**Dataset entries:**
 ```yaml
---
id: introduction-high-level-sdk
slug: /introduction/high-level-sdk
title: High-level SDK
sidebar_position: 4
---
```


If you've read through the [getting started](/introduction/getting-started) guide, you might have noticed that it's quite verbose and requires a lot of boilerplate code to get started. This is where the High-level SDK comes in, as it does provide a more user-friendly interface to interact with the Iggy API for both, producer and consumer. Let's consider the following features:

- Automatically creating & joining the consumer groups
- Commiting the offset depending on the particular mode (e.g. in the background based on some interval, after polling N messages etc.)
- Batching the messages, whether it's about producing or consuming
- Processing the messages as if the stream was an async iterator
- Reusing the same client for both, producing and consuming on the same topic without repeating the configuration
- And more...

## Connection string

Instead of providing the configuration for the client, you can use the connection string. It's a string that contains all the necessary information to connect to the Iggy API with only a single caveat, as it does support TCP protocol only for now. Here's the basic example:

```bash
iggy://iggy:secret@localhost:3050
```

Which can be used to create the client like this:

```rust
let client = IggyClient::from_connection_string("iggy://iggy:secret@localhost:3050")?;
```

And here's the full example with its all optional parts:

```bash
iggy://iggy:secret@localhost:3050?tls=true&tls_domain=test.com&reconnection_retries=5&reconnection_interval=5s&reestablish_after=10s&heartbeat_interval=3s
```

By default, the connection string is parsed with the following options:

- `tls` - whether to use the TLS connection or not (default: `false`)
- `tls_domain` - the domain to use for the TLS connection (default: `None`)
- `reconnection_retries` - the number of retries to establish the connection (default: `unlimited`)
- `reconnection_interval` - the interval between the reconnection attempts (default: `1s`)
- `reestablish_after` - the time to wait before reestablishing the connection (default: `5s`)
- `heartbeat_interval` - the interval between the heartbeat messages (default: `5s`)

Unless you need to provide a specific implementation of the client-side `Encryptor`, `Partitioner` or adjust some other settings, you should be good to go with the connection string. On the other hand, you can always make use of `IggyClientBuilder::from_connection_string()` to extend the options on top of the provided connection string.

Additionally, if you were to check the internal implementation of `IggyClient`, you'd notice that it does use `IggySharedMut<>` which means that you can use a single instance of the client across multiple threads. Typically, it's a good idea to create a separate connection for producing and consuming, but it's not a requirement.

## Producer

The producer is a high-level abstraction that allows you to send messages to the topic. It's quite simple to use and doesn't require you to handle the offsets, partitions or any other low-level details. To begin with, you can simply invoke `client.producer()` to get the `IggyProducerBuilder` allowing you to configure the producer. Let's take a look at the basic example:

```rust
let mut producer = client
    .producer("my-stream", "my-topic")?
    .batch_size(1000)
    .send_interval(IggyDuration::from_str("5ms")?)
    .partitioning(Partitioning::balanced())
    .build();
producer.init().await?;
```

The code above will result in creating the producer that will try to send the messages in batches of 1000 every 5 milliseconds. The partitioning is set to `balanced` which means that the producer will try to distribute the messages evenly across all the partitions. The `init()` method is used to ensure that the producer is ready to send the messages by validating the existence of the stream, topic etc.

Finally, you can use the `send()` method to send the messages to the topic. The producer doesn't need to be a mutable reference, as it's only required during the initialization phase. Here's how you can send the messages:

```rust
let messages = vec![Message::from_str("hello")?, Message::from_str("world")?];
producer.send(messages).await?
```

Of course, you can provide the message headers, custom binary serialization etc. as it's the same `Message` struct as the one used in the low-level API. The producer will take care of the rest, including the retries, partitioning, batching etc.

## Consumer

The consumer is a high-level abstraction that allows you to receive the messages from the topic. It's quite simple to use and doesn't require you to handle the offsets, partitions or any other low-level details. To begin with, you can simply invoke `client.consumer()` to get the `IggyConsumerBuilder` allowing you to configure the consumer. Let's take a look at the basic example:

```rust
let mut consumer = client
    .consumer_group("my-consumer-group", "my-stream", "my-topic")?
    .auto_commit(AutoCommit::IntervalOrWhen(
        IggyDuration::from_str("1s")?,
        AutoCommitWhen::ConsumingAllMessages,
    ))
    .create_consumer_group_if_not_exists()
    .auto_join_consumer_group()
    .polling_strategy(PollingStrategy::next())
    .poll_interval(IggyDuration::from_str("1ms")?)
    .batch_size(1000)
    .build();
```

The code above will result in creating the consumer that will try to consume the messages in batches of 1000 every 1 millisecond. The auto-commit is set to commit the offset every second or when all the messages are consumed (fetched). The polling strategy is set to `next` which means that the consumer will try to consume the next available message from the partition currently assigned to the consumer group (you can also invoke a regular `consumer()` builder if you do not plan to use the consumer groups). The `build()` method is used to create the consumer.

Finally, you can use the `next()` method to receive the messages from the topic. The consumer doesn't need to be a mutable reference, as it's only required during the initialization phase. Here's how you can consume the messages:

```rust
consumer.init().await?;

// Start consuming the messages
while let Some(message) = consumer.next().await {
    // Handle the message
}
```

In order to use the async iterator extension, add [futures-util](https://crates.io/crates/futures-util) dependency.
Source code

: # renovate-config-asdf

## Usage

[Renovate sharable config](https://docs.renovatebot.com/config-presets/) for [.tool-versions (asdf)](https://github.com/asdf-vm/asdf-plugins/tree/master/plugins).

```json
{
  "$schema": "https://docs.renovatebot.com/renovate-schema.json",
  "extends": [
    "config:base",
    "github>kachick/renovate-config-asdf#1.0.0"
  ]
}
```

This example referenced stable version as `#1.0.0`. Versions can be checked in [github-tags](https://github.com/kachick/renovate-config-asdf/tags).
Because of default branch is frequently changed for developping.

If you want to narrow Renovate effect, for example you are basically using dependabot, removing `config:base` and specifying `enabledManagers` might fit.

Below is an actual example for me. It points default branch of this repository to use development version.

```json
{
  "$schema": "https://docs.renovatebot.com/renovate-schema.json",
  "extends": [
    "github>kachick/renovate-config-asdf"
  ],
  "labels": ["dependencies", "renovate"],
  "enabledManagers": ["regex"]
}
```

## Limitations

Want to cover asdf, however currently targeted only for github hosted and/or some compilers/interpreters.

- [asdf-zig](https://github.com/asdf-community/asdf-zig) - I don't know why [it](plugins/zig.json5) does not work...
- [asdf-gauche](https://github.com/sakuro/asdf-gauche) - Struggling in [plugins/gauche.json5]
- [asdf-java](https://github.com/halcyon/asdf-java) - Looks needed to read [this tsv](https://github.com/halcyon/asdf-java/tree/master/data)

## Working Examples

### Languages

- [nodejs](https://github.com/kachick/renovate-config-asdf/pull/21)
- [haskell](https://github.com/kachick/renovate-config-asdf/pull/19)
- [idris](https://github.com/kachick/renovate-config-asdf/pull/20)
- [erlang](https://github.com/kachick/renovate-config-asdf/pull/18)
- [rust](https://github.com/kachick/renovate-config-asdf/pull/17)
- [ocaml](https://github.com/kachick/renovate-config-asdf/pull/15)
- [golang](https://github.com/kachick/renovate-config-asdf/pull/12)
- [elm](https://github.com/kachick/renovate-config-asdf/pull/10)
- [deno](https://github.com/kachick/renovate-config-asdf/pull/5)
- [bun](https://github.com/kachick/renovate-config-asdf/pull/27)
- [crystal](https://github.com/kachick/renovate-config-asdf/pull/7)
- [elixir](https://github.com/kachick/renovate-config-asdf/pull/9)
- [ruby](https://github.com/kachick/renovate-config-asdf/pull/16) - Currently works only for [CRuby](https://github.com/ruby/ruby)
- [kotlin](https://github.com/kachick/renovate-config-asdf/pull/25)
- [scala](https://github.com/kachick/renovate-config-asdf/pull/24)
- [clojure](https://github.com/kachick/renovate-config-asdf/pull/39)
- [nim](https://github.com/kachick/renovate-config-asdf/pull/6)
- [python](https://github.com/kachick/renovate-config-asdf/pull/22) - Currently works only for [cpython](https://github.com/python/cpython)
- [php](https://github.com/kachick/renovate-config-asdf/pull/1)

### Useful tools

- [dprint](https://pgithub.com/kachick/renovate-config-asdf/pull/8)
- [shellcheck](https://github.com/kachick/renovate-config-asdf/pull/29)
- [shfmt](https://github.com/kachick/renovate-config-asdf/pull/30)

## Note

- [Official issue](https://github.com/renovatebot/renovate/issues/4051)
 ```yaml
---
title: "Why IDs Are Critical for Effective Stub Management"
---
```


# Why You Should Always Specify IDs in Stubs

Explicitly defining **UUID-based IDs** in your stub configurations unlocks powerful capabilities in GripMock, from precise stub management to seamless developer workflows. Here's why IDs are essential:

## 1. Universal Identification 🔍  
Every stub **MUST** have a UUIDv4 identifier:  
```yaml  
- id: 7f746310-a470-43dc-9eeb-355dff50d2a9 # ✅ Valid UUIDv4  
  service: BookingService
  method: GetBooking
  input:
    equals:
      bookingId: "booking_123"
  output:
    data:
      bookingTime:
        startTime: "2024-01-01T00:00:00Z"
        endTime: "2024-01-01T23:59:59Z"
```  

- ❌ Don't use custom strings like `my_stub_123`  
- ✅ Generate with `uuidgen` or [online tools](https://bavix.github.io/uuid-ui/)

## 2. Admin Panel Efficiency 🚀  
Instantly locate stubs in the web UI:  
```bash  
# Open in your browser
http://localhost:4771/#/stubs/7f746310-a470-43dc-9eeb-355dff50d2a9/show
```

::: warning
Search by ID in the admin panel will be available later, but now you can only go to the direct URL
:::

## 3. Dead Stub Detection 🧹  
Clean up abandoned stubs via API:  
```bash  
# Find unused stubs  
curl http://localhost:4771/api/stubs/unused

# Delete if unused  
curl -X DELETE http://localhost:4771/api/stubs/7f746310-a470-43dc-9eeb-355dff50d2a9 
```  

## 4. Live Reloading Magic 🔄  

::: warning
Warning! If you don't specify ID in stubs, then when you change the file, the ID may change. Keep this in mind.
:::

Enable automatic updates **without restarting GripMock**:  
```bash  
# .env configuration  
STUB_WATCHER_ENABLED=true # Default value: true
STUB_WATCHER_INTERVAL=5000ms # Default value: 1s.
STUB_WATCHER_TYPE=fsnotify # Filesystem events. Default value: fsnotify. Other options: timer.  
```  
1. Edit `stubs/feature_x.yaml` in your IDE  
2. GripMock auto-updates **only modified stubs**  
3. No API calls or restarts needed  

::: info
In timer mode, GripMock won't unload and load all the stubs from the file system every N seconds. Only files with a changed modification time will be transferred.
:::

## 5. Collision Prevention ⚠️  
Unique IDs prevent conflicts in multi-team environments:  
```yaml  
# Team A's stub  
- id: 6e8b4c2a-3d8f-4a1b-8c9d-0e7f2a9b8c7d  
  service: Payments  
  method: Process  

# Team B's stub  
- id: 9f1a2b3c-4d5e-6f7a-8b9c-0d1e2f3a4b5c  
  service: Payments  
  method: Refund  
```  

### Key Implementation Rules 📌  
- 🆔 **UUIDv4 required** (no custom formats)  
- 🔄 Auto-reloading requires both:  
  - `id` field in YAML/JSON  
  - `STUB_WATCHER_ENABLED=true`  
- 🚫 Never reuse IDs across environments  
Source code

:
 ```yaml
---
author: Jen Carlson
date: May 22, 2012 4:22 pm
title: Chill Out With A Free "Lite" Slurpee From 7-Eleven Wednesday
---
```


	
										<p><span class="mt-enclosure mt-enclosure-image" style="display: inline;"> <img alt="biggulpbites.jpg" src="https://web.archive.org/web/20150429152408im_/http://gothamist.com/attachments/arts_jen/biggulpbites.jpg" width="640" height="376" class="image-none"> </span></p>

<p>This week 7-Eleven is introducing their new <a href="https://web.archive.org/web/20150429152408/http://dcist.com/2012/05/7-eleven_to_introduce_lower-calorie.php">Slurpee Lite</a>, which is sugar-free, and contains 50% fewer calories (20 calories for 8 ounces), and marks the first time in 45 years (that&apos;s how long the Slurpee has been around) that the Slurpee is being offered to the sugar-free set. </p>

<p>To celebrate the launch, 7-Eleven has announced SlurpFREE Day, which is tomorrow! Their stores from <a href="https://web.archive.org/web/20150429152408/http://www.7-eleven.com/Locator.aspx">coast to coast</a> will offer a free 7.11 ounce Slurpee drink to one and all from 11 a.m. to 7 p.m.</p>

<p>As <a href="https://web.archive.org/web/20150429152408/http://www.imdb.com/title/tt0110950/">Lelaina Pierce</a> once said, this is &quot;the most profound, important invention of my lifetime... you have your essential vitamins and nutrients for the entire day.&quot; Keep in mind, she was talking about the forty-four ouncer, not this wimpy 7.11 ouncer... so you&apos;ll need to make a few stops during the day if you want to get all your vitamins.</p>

**Exercise:**
Scan the data above for the word "available" and report every line where it is found.

**Answer box:**
The code above will result in creating the consumer that will try to consume the messages in batches of 1000 every 1 millisecond. The auto-commit is set to commit the offset every second or when all the messages are consumed (fetched). The polling strategy is set to `next` which means that the consumer will try to consume the next available message from the partition currently assigned to the consumer group (you can also invoke a regular `consumer()` builder if you do not plan to use the consumer groups). The `build()` method is used to create the consumer.
Search by ID in the admin panel will be available later, but now you can only go to the direct URL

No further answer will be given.